Are Articles 43 EC and 49 EC to be interpreted as in principle also precluding national legislation, such as Article 38(2) of Decree-Law No 223 of 4 July 2006, converted by Law No 248/2006, under which ‘Article 1(287) of Law No 311 of 30 December 2004 shall be replaced by the following:

“287.   By measures of the Ministry of Economic and Financial Affairs — Independent Authority for the Administration of State Monopolies — the new rules for distributing gambling on events other than horse racing shall be laid down in accordance with the following criteria:

… (l) laying down the procedures for safeguarding licensees for the collection of bets at fixed odds on events other than horse racing governed by the regulations contained in Decree No 111 of 1 March 2006 of the Minister for Economic and Financial Affairs.”’

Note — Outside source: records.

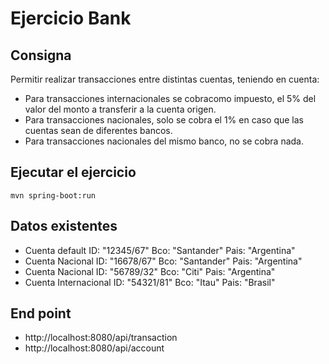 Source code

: # Ejercicio Bank

## Consigna
Permitir realizar transacciones entre distintas cuentas, teniendo en cuenta:
- Para transacciones internacionales se cobracomo impuesto, el 5% del valor del monto a transferir a la cuenta origen.
- Para transacciones nacionales, solo se cobra el 1% en caso que las cuentas sean de diferentes bancos.
- Para transacciones nacionales del mismo banco, no se cobra nada.

## Ejecutar el ejercicio
```
mvn spring-boot:run
```

## Datos existentes
- Cuenta default         ID: "12345/67"   Bco: "Santander"  Pais: "Argentina"
- Cuenta Nacional        ID: "16678/67"   Bco: "Santander"  Pais: "Argentina"
- Cuenta Nacional        ID: "56789/32"   Bco: "Citi"       Pais: "Argentina"
- Cuenta Internacional   ID: "54321/81"   Bco: "Itau"       Pais: "Brasil"


## End point
- http://localhost:8080/api/transaction
- http://localhost:8080/api/account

The question whether Article 38(2) is compatible with Articles 43 EC and 49 EC relates, in particular, to the extent to which under Article 38(2) there is a general tendency to protect licences issued before the legal framework was amended and a number of restrictions and measures are provided for which could ultimately ensure de facto the maintenance of pre-existing commercial positions, as evidenced, for example, by the obligations to open new sales points at a distance from those already authorised. The question further relates to the general interpretation placed on Article 38(2) by the Independent Authority for the Administration of State Monopolies by inserting in licensing agreements a clause relating to lapse of the licence where analogous cross-border activities are engaged in directly or indirectly.

3.

If the answer is in the affirmative, that is to say that it considers compatible with Community law the national rules cited in the preceding paragraphs, is Article 49 EC to be interpreted further as meaning that, where the freedom to provide services is restricted for reasons in the public interest, consideration must be given in advance to whether sufficient account is not already taken of this public interest by the legal provisions, checks and investigations to which the service provider is subject in the State in which he is established?

4.

If the answer is in the affirmative, as set out in the preceding paragraph, must the referring court take account, in the context of its examination of the proportionality of a similar restriction, of the fact that the relevant provisions of the State in which the service provider is established provide for a degree of control which is equal to or actually exceeds that of the State in which the services are provided?